These are consolidated petitions for review on certiorari[1] under Rule 45 of the Rules
of Court both filed by petitioner Dale Strickland (Strickland): (1) G.R. No. 193782 is against
respondent Ernst & Young LLP (EYLLP) assailing the Decision[2] dated June 17,
2010 of the Court of Appeals (CA) in CA-G.R. SP No. 102805 which annulled and set
aside the Orders[3] of the Regional Trial Court, Branch 150, Makati City, ordered EYLLP
to be dropped as defendant in Civil Case No. 05-692, and referred the dispute between
Strickland and EYLLP to arbitration;[4] and (2) G.R. No. 210695, which is against
respondent Punongbayan & Araullo (PA), and assails the Decision[5] dated August 5,
2013 of the CA in CA-G.R. SP No. 120897 which declared null and void the Orders[6] of
the RTC and directed it to suspend proceedings in the same Civil Case No. 05-692.[7]

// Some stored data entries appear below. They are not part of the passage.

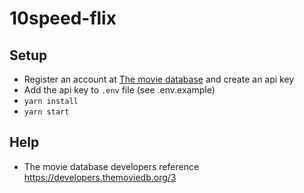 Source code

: # 10speed-flix

## Setup

- Register an account at [The movie database](https://www.themoviedb.org/) and create an api key
- Add the api key to `.env` file (see .env.example)
- `yarn install`
- `yarn start`

## Help

- The movie database developers reference https://developers.themoviedb.org/3
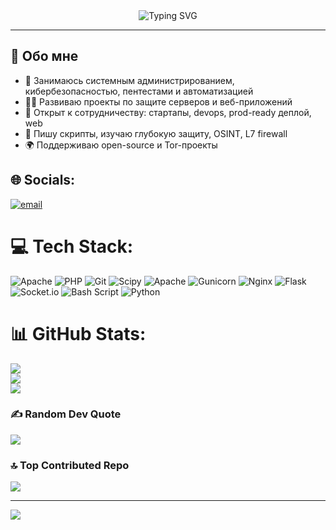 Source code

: 
<div align="center">
  <img src="https://readme-typing-svg.herokuapp.com?font=Fira+Code&weight=600&size=26&pause=1000&color=22F769&center=true&vCenter=true&multiline=true&width=600&lines=Привет%2C+Я+toxakalinin+%F0%9F%91%8B;DevOps+%26+Security+Engineer;Full-Cycle+Developer;Cyber+Security+Researcher" alt="Typing SVG">

</div>



---

## 💫 Обо мне

- 🔭 Занимаюсь системным администрированием, кибербезопасностью, пентестами и автоматизацией
- 👨‍💻 Развиваю проекты по защите серверов и веб-приложений
- 👯 Открыт к сотрудничеству: стартапы, devops, prod-ready деплой, web
- 🧠 Пишу скрипты, изучаю глубокую защиту, OSINT, L7 firewall
- 🌍 Поддерживаю open-source и Tor-проекты


## 🌐 Socials:
[![email](https://img.shields.io/badge/Email-D14836?logo=gmail&logoColor=white)](mailto:anton@kalinin.net.ru) 

# 💻 Tech Stack:
![Apache](https://img.shields.io/badge/apache-%23D42029.svg?style=for-the-badge&logo=apache&logoColor=white) ![PHP](https://img.shields.io/badge/php-%23777BB4.svg?style=for-the-badge&logo=php&logoColor=white) ![Git](https://img.shields.io/badge/git-%23F05033.svg?style=for-the-badge&logo=git&logoColor=white) ![Scipy](https://img.shields.io/badge/SciPy-%230C55A5.svg?style=for-the-badge&logo=scipy&logoColor=%white) ![Apache](https://img.shields.io/badge/apache-%23D42029.svg?style=for-the-badge&logo=apache&logoColor=white) ![Gunicorn](https://img.shields.io/badge/gunicorn-%298729.svg?style=for-the-badge&logo=gunicorn&logoColor=white) ![Nginx](https://img.shields.io/badge/nginx-%23009639.svg?style=for-the-badge&logo=nginx&logoColor=white) ![Flask](https://img.shields.io/badge/flask-%23000.svg?style=for-the-badge&logo=flask&logoColor=white) ![Socket.io](https://img.shields.io/badge/Socket.io-black?style=for-the-badge&logo=socket.io&badgeColor=010101) ![Bash Script](https://img.shields.io/badge/bash_script-%23121011.svg?style=for-the-badge&logo=gnu-bash&logoColor=white) ![Python](https://img.shields.io/badge/python-3670A0?style=for-the-badge&logo=python&logoColor=ffdd54)
# 📊 GitHub Stats:
![](https://github-readme-stats.vercel.app/api?username=toxaker&theme=neon&hide_border=false&include_all_commits=true&count_private=true)<br/>
![](https://nirzak-streak-stats.vercel.app/?user=toxaker&theme=neon&hide_border=false)<br/>
![](https://github-readme-stats.vercel.app/api/top-langs/?username=toxaker&theme=neon&hide_border=false&include_all_commits=true&count_private=true&layout=compact)

### ✍️ Random Dev Quote
![](https://quotes-github-readme.vercel.app/api?type=horizontal&theme=radical)

### 🔝 Top Contributed Repo
![](https://github-contributor-stats.vercel.app/api?username=toxakalinin&limit=5&theme=blue_navy&combine_all_yearly_contributions=true)

---
[![](https://visitcount.itsvg.in/api?id=toxakalinin&icon=0&color=0)](https://visitcount.itsvg.in)

<!-- Proudly created with GPRM ( https://gprm.itsvg.in ) -->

Civil Case No. 05-692 is a complaint[8] filed by Strickland against, among others,
respondents PA and EYLLP praying for collection of sum of money.
On March 26, 2002, National Home Mortgage Finance Corporation (NHMFC) and PA
entered into a Financial Advisory Services Agreement (FASA) for the liquidation of the
NHMFC's Unified Home Lending Program (UHLP). At the time of the engagement, PA
was the Philippine member of respondent global company, EYLLP. In the March 26,
2002 letter[9] of PA to NHMFC confirming their engagement as exclusive Financial
Advisor for the UHLP Project, PA is designated as P&A/Ernst & Young.[10]
During this period, Strickland was a partner of EYLLP seconded to respondent Ernst &
Young Asia Pacific Financial Solutions (EYAPFS),[11] who was listed in the FASA as
member of the Engagement Team, in pertinent part:
Significantly, Strickland played a role in negotiating the FASA between PA and NHMFC.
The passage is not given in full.